Por dentro dos fósseis

Tomografia por computador se torna mais disseminada e permite análises detalhadas de ossos de animais extintos

Podcast: Sérgio Alex Azevedo

 
     
Enxergar dentro de um ovo era a grande inquietação do paleontólogo Sérgio Alex Azevedo, pesquisador do Museu Nacional da Universidade Federal do Rio de Janeiro (UFRJ), no início dos anos 1990. Nessa época ele estudava um suposto ovo intacto da coleção do museu, posto por uma espécie ancestral de tartaruga há mais de 65 milhões de anos, encontrado no interior paulista e transformado em rocha sólida. Serrar a peça raríssima para estudá-la era impensável. Ele tirou uma radiografia, mas a mancha disforme da chapa fotográfica não ajudou muito. Com ajuda de colegas, conseguiu acesso a uma máquina de tomografia computadorizada do Hospital São Lucas da Pontifícia Universidade Católica do Rio Grande do Sul (PUC-RS), em Porto Alegre, que combina imagens de raios X de várias seções de um corpo e gera um mapa tridimensional de suas partes e cavidades interiores. Nas imagens do tomógrafo, era possível distinguir os contornos gerais da cabeça, do dorso e da vértebra do embrião com menos de 5 centímetros de comprimento. “Só me convenci do que eu via quando mostrei as imagens a um médico radiologista”, conta Azevedo. Seu trabalho, publicado em 2000 nos Anais da Academia Brasileira de Ciências, foi um dos primeiros no Brasil a aplicar a tomografia computadorizada à paleontologia.

Se há 20 anos essa técnica ainda era uma novidade mesmo entre paleontólogos no exterior, hoje é mais acessível, principalmente com o desenvolvimento de microtomógrafos e com o aumento da resolução dos equipamentos. As imagens são agora geradas a partir de raios X com poder de penetração maior do que o dos tomógrafos médicos, e computadores combinam centenas de imagens. Os pesquisadores conseguem identificar detalhes micrométricos do interior de ossos fósseis sem precisar quebrá-los ou extraí-los completamente do bloco de rocha em que foram encontrados. Além de preservar os fósseis, o escaneamento do material gera informações que podem ser usadas para criar modelos tridimensionais e animações em computador que ajudam a entender melhor a estrutura e os movimentos de animais extintos. No Brasil, as máquinas desse tipo para uso em paleontologia não chegam a uma dezena, fazendo com que os pesquisadores recorram às de instituições da área médica, de engenharia, geociências ou física, já que é muito difícil sair do país com fósseis. Mas cada vez mais museus e universidades nacionais investem na compra de suas próprias máquinas de microtomografia computadorizada, a despeito do custo: apenas a licença de uso do programa de computador para o equipamento pode custar cerca de R$ 50 mil.

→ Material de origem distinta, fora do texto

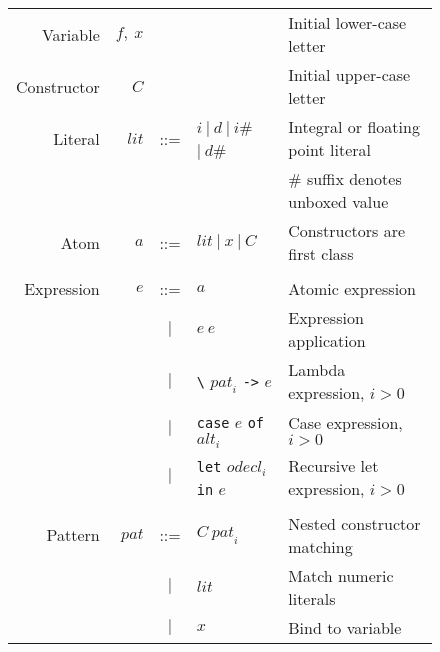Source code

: \documentclass{llncs}
\begin{document}
\newcommand{\hash}{{\scriptsize\#}}

\begin{figure}
\centering
\footnotesize %
\begin{tabular}{r r c l l}
Variable         & $f,\ x$             &     &  & Initial lower-case letter \\

Constructor        & $C$                 &     & & Initial upper-case letter \\

Literal            & $\mathit{lit}$      & ::= & $i\ |\ d\ 
                                                 |\ i$\hash\ $|\ d$\hash & Integral or floating point literal \\

                   &                     &     &  & \# suffix denotes unboxed value \\

Atom               & $a$                 & ::= & $\mathit{lit}\ |\ x\ |\ C$ & Constructors are first class \\%
\\


Expression         & $e$                 & ::= & $a$ & Atomic expression \\

                   &                     & $|$ & $e\ e$ & Expression application \\

                   &                     & $|$ & \texttt{\textbackslash} $\mathit{pat}_i$ 
                                                 \texttt{->} $e$ & Lambda expression, $i > 0$ \\

                   &                     & $|$ & \texttt{case} $e$ \texttt{of} $\mathit{alt}_i$ & Case expression, $i > 0$\\

                   &                     & $|$ & \texttt{let} $\mathit{odecl}_i$ \texttt{in} $e$ & Recursive let expression, $i > 0$ \\

\\
Pattern            & $\mathit{pat}$      & ::= & $C\ \mathit{pat}_i$ & Nested constructor matching \\
                   &                     & $|$ & $\mathit{lit}$ & Match numeric literals \\
                   &                     & $|$ & $x$ & Bind to variable \\


\end{tabular}
\end{figure}
\end{document}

“A microtomografia ainda é cara, mas já virou praxe na área”, afirma a paleontóloga Gabriela Sobral, da Universidade Federal de Santa Catarina (UFSC). Em 2012, durante o doutorado, ela usou o microtomógrafo do Museu de História Natural de Berlim para reconstituir a história da evolução do ouvido interno dos arcossauros, grupo de animais que inclui os crocodilos, os dinossauros e os descendentes diretos do único subgrupo não extinto de dinossauros, as aves (ver Pesquisa FAPESP nº 202). “Antes da tomografia só era possível acessar estruturas internas do crânio, como as do ouvido interno, se o fóssil estivesse quebrado”, conta ela.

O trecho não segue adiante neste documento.